What is required: Read through the data and report every line in which the word "standard" occurs.
___ Material for the task ___
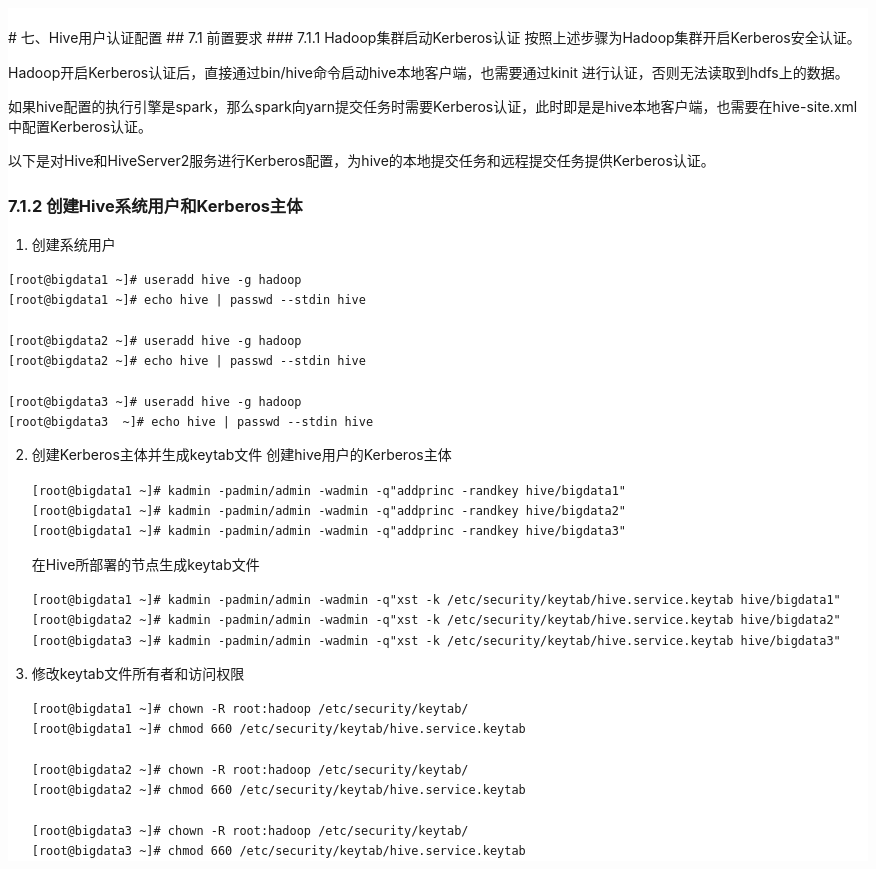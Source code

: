 <br>
# 七、Hive用户认证配置
## 7.1 前置要求
### 7.1.1 Hadoop集群启动Kerberos认证
按照上述步骤为Hadoop集群开启Kerberos安全认证。

Hadoop开启Kerberos认证后，直接通过bin/hive命令启动hive本地客户端，也需要通过kinit 进行认证，否则无法读取到hdfs上的数据。

如果hive配置的执行引擎是spark，那么spark向yarn提交任务时需要Kerberos认证，此时即是是hive本地客户端，也需要在hive-site.xml中配置Kerberos认证。

以下是对Hive和HiveServer2服务进行Kerberos配置，为hive的本地提交任务和远程提交任务提供Kerberos认证。

### 7.1.2 创建Hive系统用户和Kerberos主体
1. 创建系统用户
```
[root@bigdata1 ~]# useradd hive -g hadoop
[root@bigdata1 ~]# echo hive | passwd --stdin hive

[root@bigdata2 ~]# useradd hive -g hadoop
[root@bigdata2 ~]# echo hive | passwd --stdin hive

[root@bigdata3 ~]# useradd hive -g hadoop
[root@bigdata3  ~]# echo hive | passwd --stdin hive
```

2. 创建Kerberos主体并生成keytab文件
创建hive用户的Kerberos主体
   ```
   [root@bigdata1 ~]# kadmin -padmin/admin -wadmin -q"addprinc -randkey hive/bigdata1"
   [root@bigdata1 ~]# kadmin -padmin/admin -wadmin -q"addprinc -randkey hive/bigdata2"
   [root@bigdata1 ~]# kadmin -padmin/admin -wadmin -q"addprinc -randkey hive/bigdata3"
   ```
   在Hive所部署的节点生成keytab文件
   ```
   [root@bigdata1 ~]# kadmin -padmin/admin -wadmin -q"xst -k /etc/security/keytab/hive.service.keytab hive/bigdata1"
   [root@bigdata2 ~]# kadmin -padmin/admin -wadmin -q"xst -k /etc/security/keytab/hive.service.keytab hive/bigdata2"
   [root@bigdata3 ~]# kadmin -padmin/admin -wadmin -q"xst -k /etc/security/keytab/hive.service.keytab hive/bigdata3"
   ```
3. 修改keytab文件所有者和访问权限
   ```
   [root@bigdata1 ~]# chown -R root:hadoop /etc/security/keytab/
   [root@bigdata1 ~]# chmod 660 /etc/security/keytab/hive.service.keytab

   [root@bigdata2 ~]# chown -R root:hadoop /etc/security/keytab/
   [root@bigdata2 ~]# chmod 660 /etc/security/keytab/hive.service.keytab

   [root@bigdata3 ~]# chown -R root:hadoop /etc/security/keytab/
   [root@bigdata3 ~]# chmod 660 /etc/security/keytab/hive.service.keytab
   ```
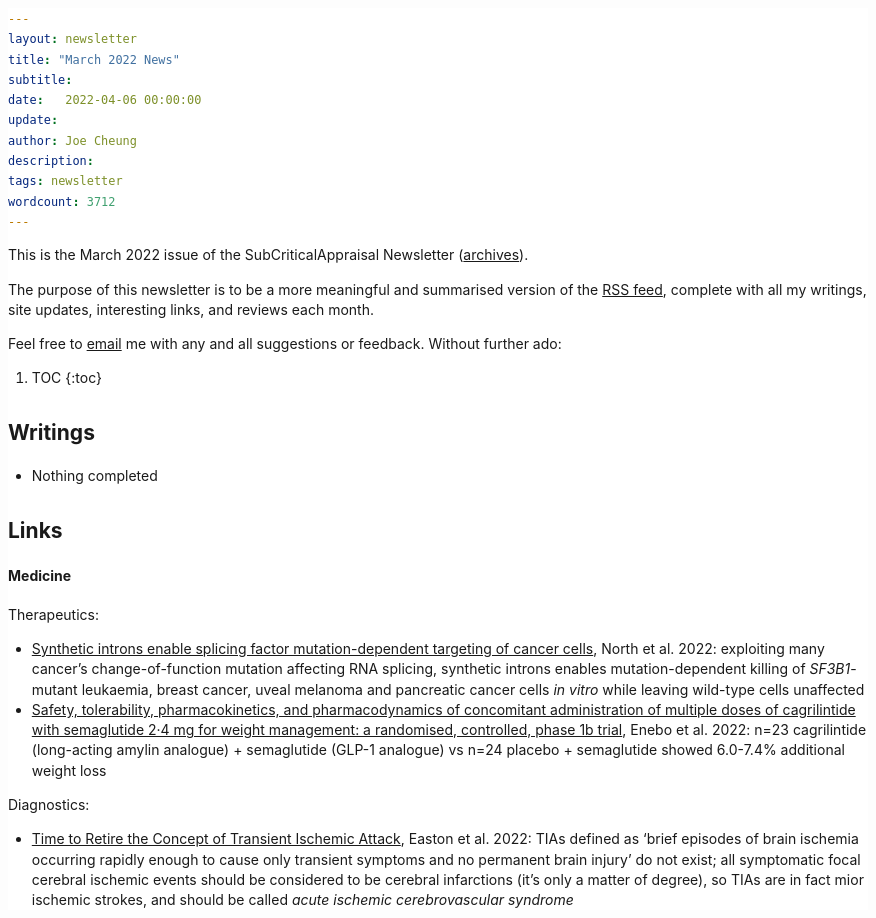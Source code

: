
 ```yaml
---
layout: newsletter
title: "March 2022 News"
subtitle:
date:   2022-04-06 00:00:00
update:
author: Joe Cheung
description:
tags: newsletter
wordcount: 3712
---
```


This is the March 2022 issue of the SubCriticalAppraisal Newsletter ([archives](https://subcriticalappraisal.com/newsletters/)).

The purpose of this newsletter is to be a more meaningful and summarised version of the [RSS feed](https://subcriticalappraisal.com/feed.xml), complete with all my writings, site updates, interesting links, and reviews each month.

Feel free to [email](mailto:subcriticalappraisal@gmail.com) me with any and all suggestions or feedback. Without further ado:

1. TOC
{:toc}

## Writings

* Nothing completed

## Links

#### Medicine

Therapeutics:
* [Synthetic introns enable splicing factor mutation-dependent targeting of cancer cells](https://www.nature.com/articles/s41587-022-01224-2), North et al. 2022: exploiting many cancer’s change-of-function mutation affecting RNA splicing, synthetic introns enables mutation-dependent killing of _SF3B1_-mutant leukaemia, breast cancer, uveal melanoma and pancreatic cancer cells _in vitro_ while leaving wild-type cells unaffected
* [Safety, tolerability, pharmacokinetics, and pharmacodynamics of concomitant administration of multiple doses of cagrilintide with semaglutide 2·4 mg for weight management: a randomised, controlled, phase 1b trial](https://www.sciencedirect.com/science/article/abs/pii/S014067362100845X), Enebo et al. 2022: n=23 cagrilintide (long-acting amylin analogue) + semaglutide (GLP-1 analogue) vs n=24 placebo + semaglutide showed 6.0-7.4% additional weight loss

Diagnostics:
* [Time to Retire the Concept of Transient Ischemic Attack](https://jamanetwork.com/journals/jama/article-abstract/2789150), Easton et al. 2022: TIAs defined as ‘brief episodes of brain ischemia occurring rapidly enough to cause only transient symptoms and no permanent brain injury’ do not exist; all symptomatic focal cerebral ischemic events should be considered to be cerebral infarctions (it’s only a matter of degree), so TIAs are in fact mior ischemic strokes, and should be called _acute ischemic cerebrovascular syndrome_
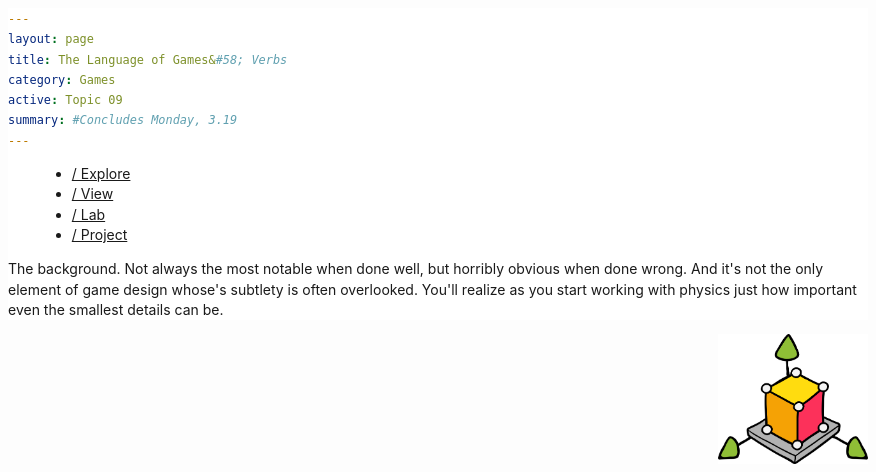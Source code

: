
 ```yaml
---
layout: page
title: The Language of Games&#58; Verbs
category: Games
active: Topic 09
summary: #Concludes Monday, 3.19
---
```




<menu id="sticky-navigation" class="sticky">
  <ul class="games">
    <a href="#top" class="scroll"><i class="fas fa-map-marker-alt nav-marker"></i></a>
    <li><a href="#section1" class="scroll">/ Explore</a></li>
    <li><a href="#section2" class="scroll">/ View</a></li>
    <li><a href="#section3" class="scroll">/ Lab</a></li>
    <li><a href="#section4" class="scroll">/ Project</a></li>
  </ul>
</menu>


The background. Not always the most notable when done well, but horribly obvious when done wrong. And it's not the only element of game design whose's subtlety is often overlooked. You'll realize as you start working with physics just how important even the smallest details can be.

<img src="./img/games-verbs.svg" title="Mechanics" alt="character on a platform moving up, right, and left" style="max-width: 150px; margin: 0 0 15px 15px; float: right;" />
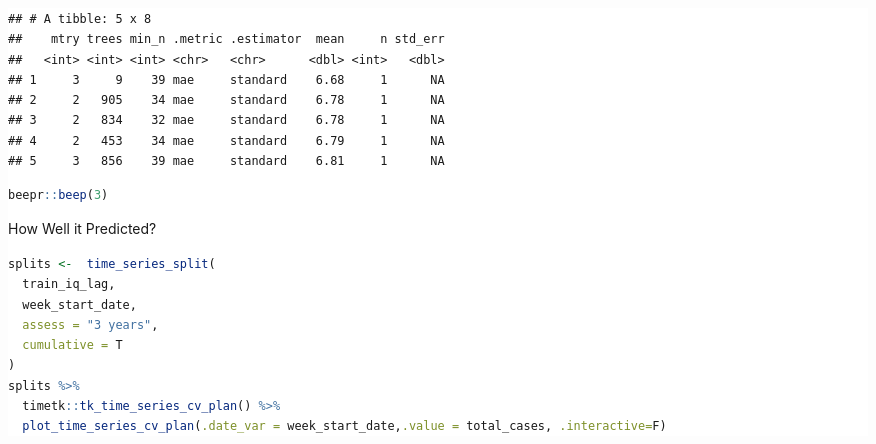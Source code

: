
 ```
## # A tibble: 5 x 8
##    mtry trees min_n .metric .estimator  mean     n std_err
##   <int> <int> <int> <chr>   <chr>      <dbl> <int>   <dbl>
## 1     3     9    39 mae     standard    6.68     1      NA
## 2     2   905    34 mae     standard    6.78     1      NA
## 3     2   834    32 mae     standard    6.78     1      NA
## 4     2   453    34 mae     standard    6.79     1      NA
## 5     3   856    39 mae     standard    6.81     1      NA
```

```r
beepr::beep(3)
```

How Well it Predicted?


```r
splits <-  time_series_split(
  train_iq_lag,
  week_start_date,
  assess = "3 years",
  cumulative = T
)
splits %>% 
  timetk::tk_time_series_cv_plan() %>% 
  plot_time_series_cv_plan(.date_var = week_start_date,.value = total_cases, .interactive=F)
```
___
Answer to this problem:
## 1     3     9    39 mae     standard    6.68     1      NA
## 2     2   905    34 mae     standard    6.78     1      NA
## 3     2   834    32 mae     standard    6.78     1      NA
## 4     2   453    34 mae     standard    6.79     1      NA
## 5     3   856    39 mae     standard    6.81     1      NA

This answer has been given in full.